◆ Records to use ◆
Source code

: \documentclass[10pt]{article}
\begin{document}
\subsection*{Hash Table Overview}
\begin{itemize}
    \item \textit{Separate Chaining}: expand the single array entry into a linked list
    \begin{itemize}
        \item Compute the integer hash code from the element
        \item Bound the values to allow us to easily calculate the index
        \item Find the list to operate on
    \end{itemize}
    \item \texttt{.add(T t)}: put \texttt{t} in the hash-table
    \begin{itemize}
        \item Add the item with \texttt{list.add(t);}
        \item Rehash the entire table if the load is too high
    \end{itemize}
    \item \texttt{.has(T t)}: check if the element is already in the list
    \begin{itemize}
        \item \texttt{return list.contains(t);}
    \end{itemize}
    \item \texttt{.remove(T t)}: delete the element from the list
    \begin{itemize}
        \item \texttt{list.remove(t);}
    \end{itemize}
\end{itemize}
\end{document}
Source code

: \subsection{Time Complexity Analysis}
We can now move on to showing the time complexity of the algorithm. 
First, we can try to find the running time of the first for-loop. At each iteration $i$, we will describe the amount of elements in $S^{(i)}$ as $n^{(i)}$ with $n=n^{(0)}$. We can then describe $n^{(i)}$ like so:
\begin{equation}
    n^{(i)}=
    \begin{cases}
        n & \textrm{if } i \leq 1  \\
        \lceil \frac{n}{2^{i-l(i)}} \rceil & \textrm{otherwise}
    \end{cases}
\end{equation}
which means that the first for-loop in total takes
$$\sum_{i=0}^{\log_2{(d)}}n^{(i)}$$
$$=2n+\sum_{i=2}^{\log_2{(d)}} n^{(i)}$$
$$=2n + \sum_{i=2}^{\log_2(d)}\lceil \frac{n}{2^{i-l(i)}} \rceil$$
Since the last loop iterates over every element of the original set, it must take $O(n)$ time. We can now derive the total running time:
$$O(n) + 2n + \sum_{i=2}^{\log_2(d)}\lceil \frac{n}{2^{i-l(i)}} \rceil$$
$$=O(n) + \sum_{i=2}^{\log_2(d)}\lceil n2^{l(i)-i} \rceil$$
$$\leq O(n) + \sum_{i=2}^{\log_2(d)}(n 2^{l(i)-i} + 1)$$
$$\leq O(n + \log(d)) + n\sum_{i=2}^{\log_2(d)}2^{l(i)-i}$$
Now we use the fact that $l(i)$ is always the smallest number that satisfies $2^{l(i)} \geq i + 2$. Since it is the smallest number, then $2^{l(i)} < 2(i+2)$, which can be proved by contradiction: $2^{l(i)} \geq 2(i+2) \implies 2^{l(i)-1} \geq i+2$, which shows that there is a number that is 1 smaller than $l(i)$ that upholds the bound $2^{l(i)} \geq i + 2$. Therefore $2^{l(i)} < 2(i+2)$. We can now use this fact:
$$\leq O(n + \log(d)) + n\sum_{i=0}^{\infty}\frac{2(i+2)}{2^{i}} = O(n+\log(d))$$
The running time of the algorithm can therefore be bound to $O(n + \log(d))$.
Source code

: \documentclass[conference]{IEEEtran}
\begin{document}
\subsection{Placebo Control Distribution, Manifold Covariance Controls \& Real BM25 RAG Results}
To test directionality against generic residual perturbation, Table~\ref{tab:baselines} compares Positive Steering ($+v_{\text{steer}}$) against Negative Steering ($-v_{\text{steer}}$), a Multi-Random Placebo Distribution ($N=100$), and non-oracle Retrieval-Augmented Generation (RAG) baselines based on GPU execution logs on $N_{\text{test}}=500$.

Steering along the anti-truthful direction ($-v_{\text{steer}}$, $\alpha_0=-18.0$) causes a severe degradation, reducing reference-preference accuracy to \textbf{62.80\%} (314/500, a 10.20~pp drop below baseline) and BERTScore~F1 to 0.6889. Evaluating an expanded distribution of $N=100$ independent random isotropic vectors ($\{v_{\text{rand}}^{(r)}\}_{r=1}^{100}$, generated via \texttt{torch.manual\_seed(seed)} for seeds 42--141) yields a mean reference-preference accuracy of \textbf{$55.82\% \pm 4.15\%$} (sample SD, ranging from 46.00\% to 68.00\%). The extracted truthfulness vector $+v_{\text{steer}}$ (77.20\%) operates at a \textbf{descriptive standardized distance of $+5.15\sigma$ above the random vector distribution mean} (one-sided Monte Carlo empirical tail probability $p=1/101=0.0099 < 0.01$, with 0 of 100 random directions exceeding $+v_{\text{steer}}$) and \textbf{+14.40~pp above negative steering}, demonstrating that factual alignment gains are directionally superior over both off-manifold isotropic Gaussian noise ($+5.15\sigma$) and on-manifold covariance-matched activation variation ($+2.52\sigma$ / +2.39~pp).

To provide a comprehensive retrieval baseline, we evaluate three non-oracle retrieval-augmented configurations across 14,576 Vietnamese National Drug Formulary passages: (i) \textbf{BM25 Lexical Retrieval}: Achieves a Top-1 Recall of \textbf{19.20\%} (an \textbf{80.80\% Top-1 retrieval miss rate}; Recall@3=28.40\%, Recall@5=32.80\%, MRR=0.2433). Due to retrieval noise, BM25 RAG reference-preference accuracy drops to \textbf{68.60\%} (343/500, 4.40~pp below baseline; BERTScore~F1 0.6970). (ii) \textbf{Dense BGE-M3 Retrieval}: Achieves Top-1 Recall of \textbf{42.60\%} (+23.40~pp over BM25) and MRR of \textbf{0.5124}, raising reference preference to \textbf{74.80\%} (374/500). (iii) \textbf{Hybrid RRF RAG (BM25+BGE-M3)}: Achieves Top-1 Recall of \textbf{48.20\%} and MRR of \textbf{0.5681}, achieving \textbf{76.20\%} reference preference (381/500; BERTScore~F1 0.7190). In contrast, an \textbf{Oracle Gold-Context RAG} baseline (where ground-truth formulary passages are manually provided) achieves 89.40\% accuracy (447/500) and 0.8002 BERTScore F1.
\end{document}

◆ Exercise goal ◆
The required answer is the complete data, repeated exactly.

◆ Result of this exercise ◆
Source code

: \documentclass[10pt]{article}
\begin{document}
\subsection*{Hash Table Overview}
\begin{itemize}
    \item \textit{Separate Chaining}: expand the single array entry into a linked list
    \begin{itemize}
        \item Compute the integer hash code from the element
        \item Bound the values to allow us to easily calculate the index
        \item Find the list to operate on
    \end{itemize}
    \item \texttt{.add(T t)}: put \texttt{t} in the hash-table
    \begin{itemize}
        \item Add the item with \texttt{list.add(t);}
        \item Rehash the entire table if the load is too high
    \end{itemize}
    \item \texttt{.has(T t)}: check if the element is already in the list
    \begin{itemize}
        \item \texttt{return list.contains(t);}
    \end{itemize}
    \item \texttt{.remove(T t)}: delete the element from the list
    \begin{itemize}
        \item \texttt{list.remove(t);}
    \end{itemize}
\end{itemize}
\end{document}
Source code

: \subsection{Time Complexity Analysis}
We can now move on to showing the time complexity of the algorithm. 
First, we can try to find the running time of the first for-loop. At each iteration $i$, we will describe the amount of elements in $S^{(i)}$ as $n^{(i)}$ with $n=n^{(0)}$. We can then describe $n^{(i)}$ like so:
\begin{equation}
    n^{(i)}=
    \begin{cases}
        n & \textrm{if } i \leq 1  \\
        \lceil \frac{n}{2^{i-l(i)}} \rceil & \textrm{otherwise}
    \end{cases}
\end{equation}
which means that the first for-loop in total takes
$$\sum_{i=0}^{\log_2{(d)}}n^{(i)}$$
$$=2n+\sum_{i=2}^{\log_2{(d)}} n^{(i)}$$
$$=2n + \sum_{i=2}^{\log_2(d)}\lceil \frac{n}{2^{i-l(i)}} \rceil$$
Since the last loop iterates over every element of the original set, it must take $O(n)$ time. We can now derive the total running time:
$$O(n) + 2n + \sum_{i=2}^{\log_2(d)}\lceil \frac{n}{2^{i-l(i)}} \rceil$$
$$=O(n) + \sum_{i=2}^{\log_2(d)}\lceil n2^{l(i)-i} \rceil$$
$$\leq O(n) + \sum_{i=2}^{\log_2(d)}(n 2^{l(i)-i} + 1)$$
$$\leq O(n + \log(d)) + n\sum_{i=2}^{\log_2(d)}2^{l(i)-i}$$
Now we use the fact that $l(i)$ is always the smallest number that satisfies $2^{l(i)} \geq i + 2$. Since it is the smallest number, then $2^{l(i)} < 2(i+2)$, which can be proved by contradiction: $2^{l(i)} \geq 2(i+2) \implies 2^{l(i)-1} \geq i+2$, which shows that there is a number that is 1 smaller than $l(i)$ that upholds the bound $2^{l(i)} \geq i + 2$. Therefore $2^{l(i)} < 2(i+2)$. We can now use this fact:
$$\leq O(n + \log(d)) + n\sum_{i=0}^{\infty}\frac{2(i+2)}{2^{i}} = O(n+\log(d))$$
The running time of the algorithm can therefore be bound to $O(n + \log(d))$.
Source code

: \documentclass[conference]{IEEEtran}
\begin{document}
\subsection{Placebo Control Distribution, Manifold Covariance Controls \& Real BM25 RAG Results}
To test directionality against generic residual perturbation, Table~\ref{tab:baselines} compares Positive Steering ($+v_{\text{steer}}$) against Negative Steering ($-v_{\text{steer}}$), a Multi-Random Placebo Distribution ($N=100$), and non-oracle Retrieval-Augmented Generation (RAG) baselines based on GPU execution logs on $N_{\text{test}}=500$.

Steering along the anti-truthful direction ($-v_{\text{steer}}$, $\alpha_0=-18.0$) causes a severe degradation, reducing reference-preference accuracy to \textbf{62.80\%} (314/500, a 10.20~pp drop below baseline) and BERTScore~F1 to 0.6889. Evaluating an expanded distribution of $N=100$ independent random isotropic vectors ($\{v_{\text{rand}}^{(r)}\}_{r=1}^{100}$, generated via \texttt{torch.manual\_seed(seed)} for seeds 42--141) yields a mean reference-preference accuracy of \textbf{$55.82\% \pm 4.15\%$} (sample SD, ranging from 46.00\% to 68.00\%). The extracted truthfulness vector $+v_{\text{steer}}$ (77.20\%) operates at a \textbf{descriptive standardized distance of $+5.15\sigma$ above the random vector distribution mean} (one-sided Monte Carlo empirical tail probability $p=1/101=0.0099 < 0.01$, with 0 of 100 random directions exceeding $+v_{\text{steer}}$) and \textbf{+14.40~pp above negative steering}, demonstrating that factual alignment gains are directionally superior over both off-manifold isotropic Gaussian noise ($+5.15\sigma$) and on-manifold covariance-matched activation variation ($+2.52\sigma$ / +2.39~pp).

To provide a comprehensive retrieval baseline, we evaluate three non-oracle retrieval-augmented configurations across 14,576 Vietnamese National Drug Formulary passages: (i) \textbf{BM25 Lexical Retrieval}: Achieves a Top-1 Recall of \textbf{19.20\%} (an \textbf{80.80\% Top-1 retrieval miss rate}; Recall@3=28.40\%, Recall@5=32.80\%, MRR=0.2433). Due to retrieval noise, BM25 RAG reference-preference accuracy drops to \textbf{68.60\%} (343/500, 4.40~pp below baseline; BERTScore~F1 0.6970). (ii) \textbf{Dense BGE-M3 Retrieval}: Achieves Top-1 Recall of \textbf{42.60\%} (+23.40~pp over BM25) and MRR of \textbf{0.5124}, raising reference preference to \textbf{74.80\%} (374/500). (iii) \textbf{Hybrid RRF RAG (BM25+BGE-M3)}: Achieves Top-1 Recall of \textbf{48.20\%} and MRR of \textbf{0.5681}, achieving \textbf{76.20\%} reference preference (381/500; BERTScore~F1 0.7190). In contrast, an \textbf{Oracle Gold-Context RAG} baseline (where ground-truth formulary passages are manually provided) achieves 89.40\% accuracy (447/500) and 0.8002 BERTScore F1.
\end{document}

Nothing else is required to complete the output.